Dubbed the Murciélago R-GT, the racing Lamborghini was quite different from its road car equivalent. To comply with the former GTS, now GT1 class rules the drive to the front wheels was completely removed, making it the first rear wheel drive Murciélago. This did leave the awkward position of the gearbox, which is in front of the engine. The engine displacement was decreased to just under six litres, and actually has similar bore and stroke as the Diablo engine. Further enhancements include the installation of a rather big wing, and other aerodynamic aids.

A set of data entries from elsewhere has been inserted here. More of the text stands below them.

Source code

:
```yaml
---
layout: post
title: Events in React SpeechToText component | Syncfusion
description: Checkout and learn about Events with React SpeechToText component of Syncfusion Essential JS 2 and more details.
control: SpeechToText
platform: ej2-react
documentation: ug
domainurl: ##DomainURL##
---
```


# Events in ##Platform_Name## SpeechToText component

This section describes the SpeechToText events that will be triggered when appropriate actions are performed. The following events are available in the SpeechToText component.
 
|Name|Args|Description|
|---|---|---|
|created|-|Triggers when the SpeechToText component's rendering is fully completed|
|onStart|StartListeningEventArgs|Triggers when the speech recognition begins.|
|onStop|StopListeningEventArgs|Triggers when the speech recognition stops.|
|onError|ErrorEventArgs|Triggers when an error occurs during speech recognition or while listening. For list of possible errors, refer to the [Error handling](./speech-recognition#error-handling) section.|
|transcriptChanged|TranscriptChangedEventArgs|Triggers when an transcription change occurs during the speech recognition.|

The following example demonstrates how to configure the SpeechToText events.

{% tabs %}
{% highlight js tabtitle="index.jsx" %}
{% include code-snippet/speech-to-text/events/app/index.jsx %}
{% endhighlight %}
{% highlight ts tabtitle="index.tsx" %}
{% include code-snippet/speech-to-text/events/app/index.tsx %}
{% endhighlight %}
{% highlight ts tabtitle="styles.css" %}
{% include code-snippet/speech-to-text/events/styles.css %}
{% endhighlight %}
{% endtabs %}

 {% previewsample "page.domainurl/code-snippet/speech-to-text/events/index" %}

Since its introduction, at least seven examples have been constructed, which have seen action in Europe, North America and Asia. Unfortunately a DNF (Did Not Finish) was the usual result for the race prepped Lamborghini. It was not until the 2005 Monza 1000 km race that we realized the real potential of the car. Against a strong field consisting mainly of the Le Mans winning Prodrive Ferraris, the Peter Kox and Norman Simon driven Murciélago was in the lead with less than an hour to go. Sadly on its final run down the long straight an oil fire was clearly visible, prematurely ending the race for the 'Raging Bull.'

The Monza race showed that the car has a lot of potential, but also still needs more development. It does look like Lamborghini is not as committed as announced at the car's launch. The Italian manufacturer should either stick to building road cars, or get their act together; the many half baked attempts of the past have not done the manufacturer much good.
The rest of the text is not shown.